7.  I went into labor with Jeri at night and we left for the hospital at 11 p.m.  She was born around 2 in the morning, I think, which was remarkably quick, considering she was a breech baby (the only one of the five who was breech).  The hospital staff, however, didn't think to tell Walt, waiting in the waiting room worried sick that something was wrong, for several hours after she was born.   He fell in love with her at first sight.

8.  I had natural childbirth with all of the kids, but never took a class until I was pregnant with David, when Kaiser was finally starting to allow fathers to be in the delivery room.  By that time I had given birth naturally four times and was a La Leche Leader, so I taught the class on breastfeeding and then we missed the last class because I had already given birth.  Walt nearly didn't get in the delivery room at all because he was filling out paperwork while I was upstairs ready to push.  They got him gowned up and he went in with the camera, which we had been told by our doctor (who was not the doctor delivering) that we could have a camera in the room, and the doctor sent him out to get rid of the camera.  David was born either just after...or just before (I can't remember which) he got back in the delivery room.  I think he missed the actual birth but was there to scratch my nose because my hands were tied down and I couldn't move them. 

That was the worst part of delivering each time.  You had to be strapped down to a table with your hands strapped in place and every single time the first thing that happened was that my nose itched.

9. After Ned was born, another woman was about to give birth and they left me on the delivery table, with Ned off in a bassinet, crying, but I was strapped down (at least they did release my hands) and unable to do anything.  I swear everybody in the hospital came through that room, including the janitor, while I was waiting to be moved to the recovery room.

10.  Paul was the first one that I attempted to nurse on the delivery table.  I had permission from my OB, but Kaiser being a teaching hospital, babies were always delivered by interns and the intern who delivered Paul first made fun of me for the natural childbirth ("she's a breather!  She's a French Breather!") and then when I insisted they give me Paul instead of taking him off to the nursery, the doctor very reluctantly agreed.  They put him on my chest and he wasn't at all interested in nursing.  The doctor made fun of me, but at least I got to hold him, which I had not been able to do with either Jeri or Ned.

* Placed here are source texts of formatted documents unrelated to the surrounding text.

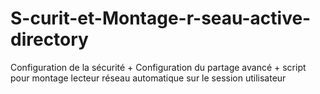 # S-curit-et-Montage-r-seau-active-directory
Configuration de la sécurité + Configuration du partage avancé + script pour montage lecteur réseau automatique sur le session utilisateur
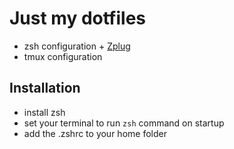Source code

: # Just my dotfiles

- zsh configuration + [Zplug](https://github.com/zplug/zplug)
- tmux configuration

## Installation
- install zsh
- set your terminal to run `zsh` command on startup
- add the .zshrc to your home folder
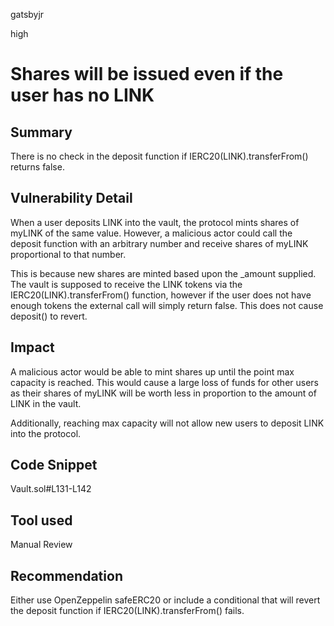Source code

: gatsbyjr

high

# Shares will be issued even if the user has no LINK

## Summary
There is no check in the deposit function if IERC20(LINK).transferFrom() returns false.
## Vulnerability Detail
When a user deposits LINK into the vault, the protocol mints shares of myLINK of the same value. However, a malicious actor could call the deposit function with an arbitrary number and receive shares of myLINK proportional to that number.

This is because new shares are minted based upon the _amount supplied. The vault is supposed to receive the LINK tokens via the IERC20(LINK).transferFrom() function, however if the user does not have enough tokens the external call will simply return false. This does not cause deposit() to revert. 
## Impact
A malicious actor would be able to mint shares up until the point max capacity is reached. This would cause a large loss of funds for other users as their shares of myLINK will be worth less in proportion to the amount of LINK in the vault.

Additionally, reaching max capacity will not allow new users to deposit LINK into the protocol.
## Code Snippet
Vault.sol#L131-L142
## Tool used

Manual Review

## Recommendation
Either use OpenZeppelin safeERC20 or include a conditional that will revert the deposit function if IERC20(LINK).transferFrom() fails.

BONUS:  An additional bit of information about the births, when I was in the hospital after giving birth to Tom, my OB came to see me and told me about a woman who had given birth to a child who was allergic to formula.  She didn't want to nurse and so he was asking me if I could help get some other women to collect breast milk for him.   His name was Tommy (one reason, I think, why we never called Tom anything but Tom or Thomas because for some reason I couldn't call him Tommy).  As it turned out Tommy had a malabsorption syndrome and was sicker than they realized.  He spent most of his 2+ years at Stanford hospital.  The breastmilk (I collected milk for him through both my breastfeeding days with Tom and with David and coordinated a group of other nursing mothers who were willing to donate milk) had to be mixed with some other things for him to absorb anything.  It kept him alive, but did not allow him to grow.  His mother brought him to see me during one of his rare trips home from the hospital.  David was a strapping 10 lb newborn at the time, and Tommy was 2 years old, but weighed less than 7 lbs.  I remember how weird it was to see this newborn-looking child smiling and playing with toys and waving at me.

When Tommy's grandmother called to let me know he had died, I felt as if I had lost one of my own children.  His parents went on to have at least two more children, both of whom his mother breastfed.